** STUDY MATERIAL **
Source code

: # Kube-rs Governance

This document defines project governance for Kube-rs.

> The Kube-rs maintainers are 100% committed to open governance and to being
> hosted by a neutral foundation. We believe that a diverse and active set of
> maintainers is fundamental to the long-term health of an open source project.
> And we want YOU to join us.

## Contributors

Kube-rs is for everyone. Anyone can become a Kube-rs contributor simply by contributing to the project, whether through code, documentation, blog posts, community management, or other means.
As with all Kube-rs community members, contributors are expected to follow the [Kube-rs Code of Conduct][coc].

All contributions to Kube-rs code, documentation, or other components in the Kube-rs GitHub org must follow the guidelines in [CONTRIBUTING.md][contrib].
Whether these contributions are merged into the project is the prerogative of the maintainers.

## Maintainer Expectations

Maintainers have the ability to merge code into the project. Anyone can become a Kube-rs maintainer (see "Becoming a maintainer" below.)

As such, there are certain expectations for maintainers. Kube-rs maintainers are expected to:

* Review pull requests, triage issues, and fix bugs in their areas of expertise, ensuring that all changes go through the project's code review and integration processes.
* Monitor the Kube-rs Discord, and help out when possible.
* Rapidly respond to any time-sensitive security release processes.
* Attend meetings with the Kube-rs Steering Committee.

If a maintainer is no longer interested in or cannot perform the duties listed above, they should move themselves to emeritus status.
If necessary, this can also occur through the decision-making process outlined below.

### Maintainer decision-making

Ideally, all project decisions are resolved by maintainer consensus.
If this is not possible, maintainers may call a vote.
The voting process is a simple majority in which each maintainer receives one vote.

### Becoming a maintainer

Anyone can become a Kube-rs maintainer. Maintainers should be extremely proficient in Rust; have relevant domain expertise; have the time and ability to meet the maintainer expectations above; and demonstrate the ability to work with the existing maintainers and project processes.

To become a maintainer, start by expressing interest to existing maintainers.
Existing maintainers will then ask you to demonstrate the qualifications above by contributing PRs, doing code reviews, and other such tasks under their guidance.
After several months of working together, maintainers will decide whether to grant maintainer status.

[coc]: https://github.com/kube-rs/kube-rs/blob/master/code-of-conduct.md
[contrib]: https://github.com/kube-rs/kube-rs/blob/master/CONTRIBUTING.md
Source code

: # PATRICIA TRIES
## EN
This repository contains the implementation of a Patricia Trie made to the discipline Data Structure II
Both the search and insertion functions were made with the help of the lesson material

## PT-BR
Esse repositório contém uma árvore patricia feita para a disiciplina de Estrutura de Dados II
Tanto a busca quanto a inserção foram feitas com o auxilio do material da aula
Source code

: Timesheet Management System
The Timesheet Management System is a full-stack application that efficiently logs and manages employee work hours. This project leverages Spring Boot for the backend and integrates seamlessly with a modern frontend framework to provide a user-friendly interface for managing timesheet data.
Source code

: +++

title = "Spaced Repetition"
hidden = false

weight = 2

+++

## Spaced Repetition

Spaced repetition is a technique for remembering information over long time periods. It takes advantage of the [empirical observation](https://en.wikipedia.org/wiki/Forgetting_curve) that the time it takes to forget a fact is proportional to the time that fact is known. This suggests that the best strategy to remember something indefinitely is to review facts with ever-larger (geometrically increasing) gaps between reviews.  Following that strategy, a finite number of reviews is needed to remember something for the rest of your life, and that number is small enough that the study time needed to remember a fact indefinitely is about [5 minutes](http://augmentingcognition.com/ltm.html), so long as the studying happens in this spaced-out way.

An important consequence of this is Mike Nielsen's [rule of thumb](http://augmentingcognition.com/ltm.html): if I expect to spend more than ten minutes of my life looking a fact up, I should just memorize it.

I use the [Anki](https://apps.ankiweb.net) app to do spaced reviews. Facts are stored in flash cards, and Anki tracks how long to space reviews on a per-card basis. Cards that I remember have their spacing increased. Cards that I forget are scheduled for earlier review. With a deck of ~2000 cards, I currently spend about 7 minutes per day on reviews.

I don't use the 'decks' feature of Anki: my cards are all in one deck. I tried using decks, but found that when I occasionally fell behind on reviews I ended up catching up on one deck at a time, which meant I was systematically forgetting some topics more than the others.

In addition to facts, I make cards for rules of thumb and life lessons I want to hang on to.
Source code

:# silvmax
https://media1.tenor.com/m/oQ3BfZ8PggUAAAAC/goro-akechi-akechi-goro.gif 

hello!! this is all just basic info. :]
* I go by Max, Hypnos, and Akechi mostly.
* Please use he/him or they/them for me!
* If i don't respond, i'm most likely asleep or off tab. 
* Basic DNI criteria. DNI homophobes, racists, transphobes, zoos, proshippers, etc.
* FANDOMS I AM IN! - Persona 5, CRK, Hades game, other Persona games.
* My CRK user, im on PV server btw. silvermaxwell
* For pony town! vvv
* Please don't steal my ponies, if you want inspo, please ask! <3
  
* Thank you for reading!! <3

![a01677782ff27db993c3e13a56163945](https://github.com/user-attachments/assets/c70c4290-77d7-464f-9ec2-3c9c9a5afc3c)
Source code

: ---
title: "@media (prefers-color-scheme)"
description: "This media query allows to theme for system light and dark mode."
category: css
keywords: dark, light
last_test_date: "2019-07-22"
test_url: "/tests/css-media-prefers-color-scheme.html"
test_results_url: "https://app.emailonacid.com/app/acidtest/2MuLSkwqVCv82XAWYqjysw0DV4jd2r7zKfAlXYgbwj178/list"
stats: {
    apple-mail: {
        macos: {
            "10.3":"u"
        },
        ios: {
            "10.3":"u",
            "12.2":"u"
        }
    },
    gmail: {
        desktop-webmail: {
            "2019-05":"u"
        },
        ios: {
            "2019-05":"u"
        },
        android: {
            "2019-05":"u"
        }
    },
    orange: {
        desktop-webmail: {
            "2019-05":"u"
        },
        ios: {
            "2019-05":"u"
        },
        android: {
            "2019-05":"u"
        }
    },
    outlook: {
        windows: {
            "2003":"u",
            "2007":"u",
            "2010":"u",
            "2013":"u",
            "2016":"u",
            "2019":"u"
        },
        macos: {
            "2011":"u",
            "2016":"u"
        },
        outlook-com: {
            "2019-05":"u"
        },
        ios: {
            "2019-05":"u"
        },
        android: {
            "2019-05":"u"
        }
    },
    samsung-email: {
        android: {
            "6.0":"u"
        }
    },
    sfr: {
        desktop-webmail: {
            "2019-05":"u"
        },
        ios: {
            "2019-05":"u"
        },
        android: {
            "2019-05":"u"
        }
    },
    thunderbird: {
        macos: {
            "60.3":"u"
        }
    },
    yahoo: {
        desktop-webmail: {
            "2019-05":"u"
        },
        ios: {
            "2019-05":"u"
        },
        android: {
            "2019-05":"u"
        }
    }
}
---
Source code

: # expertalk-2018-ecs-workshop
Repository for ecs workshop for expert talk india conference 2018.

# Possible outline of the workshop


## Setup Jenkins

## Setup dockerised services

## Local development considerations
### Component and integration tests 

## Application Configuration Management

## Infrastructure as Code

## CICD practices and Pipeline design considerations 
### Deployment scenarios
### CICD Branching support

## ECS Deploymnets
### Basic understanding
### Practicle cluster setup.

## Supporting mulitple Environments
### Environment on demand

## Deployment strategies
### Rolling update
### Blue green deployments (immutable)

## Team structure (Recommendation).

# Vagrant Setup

** WHAT TO WORK ON **
Output only the lines from the one that contains "### Rolling update" through the final line of the records, exactly as given.

** ANSWER **
### Rolling update
### Blue green deployments (immutable)

## Team structure (Recommendation).

# Vagrant Setup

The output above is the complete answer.